Retina Net

I’ve been trying to implement a FPN as well and running into similar issues where everything I’ve tried performed worse than my baseline: a nearly default pascal-multi that gives mAP=30.4%. Here’s my baseline notebook.

The best mAP with my FPN implementation I got so far is 28.7% using a [28, 14, 4, 2, 1] scale pyramid with k=12. Thanks @sgugger for some helpful functions and techniques in customizing the model. Here’s that notebook: https://github.com/daveluo/fpn/blob/master/FPN_heavycustom_0414.ipynb

I’m not faithfully recreating retinanet in full - just applying the concept of a FPN (correctly I hope) to the default pascal-multi resnet34 backbone and head to try to improve its performance.

I’ve tried systematic variations using every scale level from 56 to 1, a range of zooms and aspect ratios, different matching and NMS thresholds, bilinear vs nearest interpolation for upsampling, etc. but they all performed worse.

To see if my FPN implementation did anything at all, I removed the lateral+upsamp step from my best implementation and directly connected the lateral kernel_size=1 conv outputs to my outconvs at each scale level. Keeping everything else the same, this gave a mAP of 28.2% so there seems to be a small (+0.5% mAP) benefit to the upsampling and addition step. Maybe that’s an insignificant difference? Here’s that notebook: https://github.com/daveluo/fpn/blob/master/FPN_heavycustom_0414-nofpn.ipynb

To debug and better understand what’s happening, I used pdb and stepped through the forward loop to confirm each part happened as expected. I also used the heatmap technique to visualize outputs at each scale. Looks like what we should expect:

Compare this to the notebook where I skip the lateral+upsamp step (note the difference of activation near the cows at each scale):

So I’m also still at a loss for where our implementations are going wrong :confused: I don’t think the mAP calculation is wrong because I’ve found that my visual inspection of the predictions vs gt bboxes lines up pretty closely with changes in the mAP and it is calculating as I’d expect in other applications.

Also if helpful, here’s a comparison of the class APs and loss scores across the 3 models I’ve referenced and linked (baseline vs FPN vs not-FPN):

6 Likes

A bug that I had in the first version of my code is that I wasn’t flattening the conv outputs in the correct order, so the receptive fields didn’t match to the anchor boxes.

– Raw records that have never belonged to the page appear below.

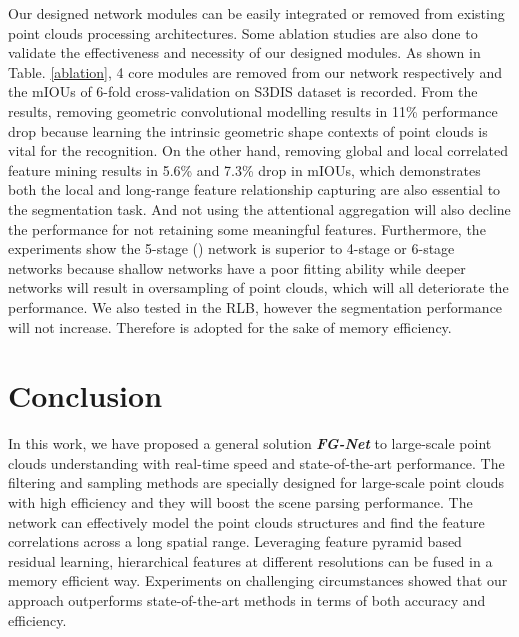 \documentclass[journal]{IEEEtran}
\begin{document}
Our designed network modules can be easily integrated or removed from existing point clouds processing architectures. Some ablation studies are also done to validate the effectiveness and necessity of our designed modules. As shown in Table. \ref{ablation}, 4 core modules are removed from our network respectively and the mIOUs of 6-fold cross-validation on S3DIS dataset is recorded. From the results, removing geometric convolutional modelling results in 11\% performance drop because learning the intrinsic geometric shape contexts of point clouds is vital for the recognition. On the other hand, removing global and local correlated feature mining results in 5.6\% and 7.3\% drop in mIOUs, which demonstrates both the local and long-range feature relationship capturing are also essential to the segmentation task. And not using the attentional aggregation will also decline the performance for not retaining some meaningful features. Furthermore, the experiments show the 5-stage () network is superior to 4-stage or 6-stage networks because shallow networks have a poor fitting ability while deeper networks will result in oversampling of point clouds, which will all deteriorate the performance. We also tested  in the RLB, however the segmentation performance will not increase. Therefore  is adopted for the sake of memory efficiency.































\section{Conclusion}
In this work, we have proposed a general solution \textit{\textbf{FG-Net}} to large-scale point clouds understanding with real-time speed and state-of-the-art performance. The filtering and sampling methods are specially designed for large-scale point clouds with high efficiency and they will boost the scene parsing performance. The network can effectively model the point clouds structures and find the feature correlations across a long spatial range. Leveraging feature pyramid based residual learning, hierarchical features at different resolutions can be fused in a memory efficient way. Experiments on challenging circumstances showed that our approach outperforms state-of-the-art methods in terms of both accuracy and efficiency.  
\end{document}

Have a look at conv_flatten in my notebook to see how I (think I) fixed this.

Hmm, I was just about to ask about this because my model isn’t learning anything plus I am starting with a loss around 10e6, which I couldn’t find a reason for. @daveluo very cool visualizations and also thanks to @sgugger ! You guys are way ahead of me I hope I can debug my code and get some results to compare with yours.

What I am trying:

  • Using initializations for both weights and biases mentioned in the paper. Which is gaussian (0, 0.01) for weights bias =0. Except for output layer of classification subnet which has bias = np.log((1-pi)/pi) with pi = 0.01
  • Same aspect ratios and zooms for anchor boxes total 9.
  • Pascal Dataset.
  • sz = 256 and FPN levels of 4x4, 8x8, 16x16, 32x32, 64x64.

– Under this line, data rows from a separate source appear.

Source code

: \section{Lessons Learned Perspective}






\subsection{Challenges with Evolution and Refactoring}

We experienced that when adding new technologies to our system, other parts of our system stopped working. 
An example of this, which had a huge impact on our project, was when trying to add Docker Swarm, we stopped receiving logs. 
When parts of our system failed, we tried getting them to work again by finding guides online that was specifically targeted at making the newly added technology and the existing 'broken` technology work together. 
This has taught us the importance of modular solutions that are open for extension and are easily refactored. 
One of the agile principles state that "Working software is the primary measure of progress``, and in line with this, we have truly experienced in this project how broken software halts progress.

Here is the notebook: https://github.com/KeremTurgutlu/deeplearning/blob/master/pascal-retinanet.ipynb

Yes, I’m using your latest version of flatten_conv but checking that the network spitting the anchors in the correct order is next in my things to check in debug.

That’s why I started with just 4 anchor boxes - i.e one layer of outputs with a 2x2 grid and just 1x1 aspect ratio. Easier to debug and visualize. It’s nearly impossible to debug if you can’t visualize it and step through a debugger printing the outputs.

1 Like

UPDATE 4/17: the below fix and discussion is specific to our own notebooks posted above in this thread. The official pascal_multi notebook has the correct implementation and does not need to be changed. I will be updating my notebooks going forward to sync up with the official version. Sorry for any confusion.

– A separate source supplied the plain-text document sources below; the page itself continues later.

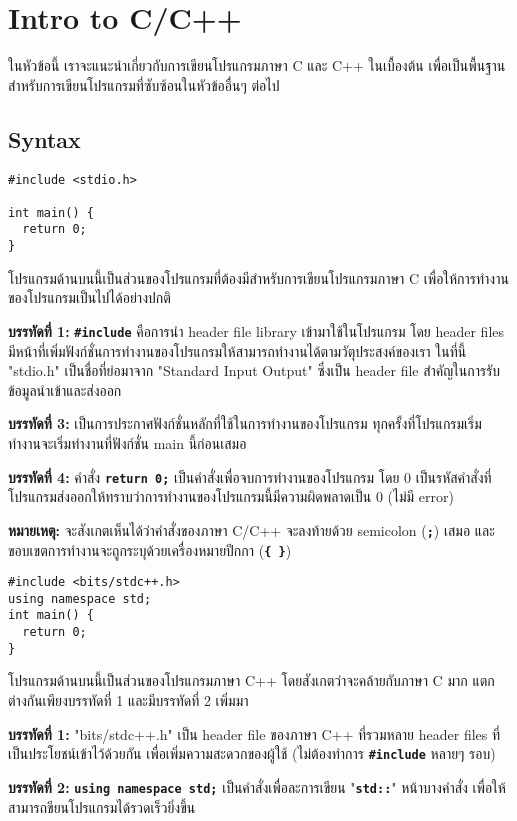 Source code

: \chapter{Intro to C/C++}
ในหัวข้อนี้ เราจะแนะนำเกี่ยวกับการเขียนโปรแกรมภาษา C และ C++ ในเบื้องต้น เพื่อเป็นพื้นฐานสำหรับการเขียนโปรแกรมที่ซับซ้อนในหัวข้ออื่นๆ ต่อไป
\section{Syntax}
\begin{lstlisting}
#include <stdio.h>

int main() {
  return 0;
}
\end{lstlisting}
โปรแกรมด้านบนนี้เป็นส่วนของโปรแกรมที่ต้องมีสำหรับการเขียนโปรแกรมภาษา C เพื่อให้การทำงานของโปรแกรมเป็นไปได้อย่างปกติ

\textbf{บรรทัดที่ 1:} \textbf{\texttt{\#include}} คือการนำ header file library  เข้ามาใช้ในโปรแกรม โดย header files มีหน้าที่เพิ่มฟังก์ชั่นการทำงานของโปรแกรมให้สามารถทำงานได้ตามวัตุประสงค์ของเรา ในที่นี้ "stdio.h" เป็นชื่อที่ย่อมาจาก "Standard Input Output" ซึ่งเป็น header file สำคัญในการรับข้อมูลนำเข้าและส่งออก

\textbf{บรรทัดที่ 3:} เป็นการประกาศฟังก์ชั่นหลักที่ใช้ในการทำงานของโปรแกรม ทุกครั้งที่โปรแกรมเริ่มทำงานจะเริ่มทำงานที่ฟังก์ชั่น main นี้ก่อนเสมอ

\textbf{บรรทัดที่ 4:} คำสั่ง \textbf{\texttt{return 0;}} เป็นคำสั่งเพื่อจบการทำงานของโปรแกรม โดย 0 เป็นรหัสคำสั่งที่โปรแกรมส่งออกให้ทราบว่าการทำงานของโปรแกรมนี้มีความผิดพลาดเป็น 0 (ไม่มี error)

\noindent\textbf{หมายเหตุ:} จะสังเกตเห็นได้ว่าคำสั่งของภาษา C/C++ จะลงท้ายด้วย semicolon (\textbf{\texttt{;}}) เสมอ และขอบเขตการทำงานจะถูกระบุด้วยเครื่องหมายปีกกา (\textbf{\texttt{\{ \}}})

\newpage
\begin{lstlisting}
#include <bits/stdc++.h>
using namespace std;
int main() {
  return 0;
}
\end{lstlisting}
โปรแกรมด้านบนนี้เป็นส่วนของโปรแกรมภาษา C++ โดยสังเกตว่าจะคล้ายกับภาษา C มาก แตกต่างกันเพียงบรรทัดที่ 1 และมีบรรทัดที่ 2 เพิ่มมา

\textbf{บรรทัดที่ 1:} "bits/stdc++.h" เป็น header file ของภาษา C++ ที่รวมหลาย header files ที่เป็นประโยชน์เข้าไว้ด้วยกัน เพื่อเพิ่มความสะดวกของผู้ใช้ (ไม่ต้องทำการ \textbf{\texttt{\#include}} หลายๆ รอบ)

\textbf{บรรทัดที่ 2:} \textbf{\texttt{using namespace std;}} เป็นคำสั่งเพื่อละการเขียน "\textbf{\texttt{std::}}" หน้าบางคำสั่ง เพื่อให้สามารถขียนโปรแกรมได้รวดเร็วยิ่งขึ้น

Found the issue! (…well, at least one issue :))

@jeremy, your suspicion was correct - our flatten_conv function was not correctly lining up the order of anchor/prediction bboxes with that of the receptive fields.

Anchor/prediction boxes were incrementing by going top–>down each column first and then the next-right column while the receptive fields were going left–> right first and then down to the next row.

The fix is to switch the permute dim-ordering (x.permute(0,3,2,1) instead of x.permute(0,2,3,1) so that we are transposing the order of our prediction boxes as we flatten our outbound convolutions:

def flatten_conv(x,k):
    bs,nf,gx,gy = x.size()
    x = x.permute(0,3,2,1).contiguous()
    return x.view(bs,-1,nf//k) 

Running my baseline pascal-multi notebook, this improved mAP from 30.4% to 32.4%

In my best performing FPN variant so far, the fix improved mAP from 31% to 35.7%! Notebook link coming soon…

On visual inspection, the effect of the bug is obvious (but only in retrospect…). I was seeing a lot of weird localization errors like this:

After the fix:

No more sheep in the trees!

This bug has the greatest effect where gt objects are clustered to the bottom left or top right and our prediction boxes are transposed to the other side of the diagonal. The prediction bboxes still tried to make their way towards maximum IoU with ground truth but there was only so far they could go due to the center and height/weight constraints we set.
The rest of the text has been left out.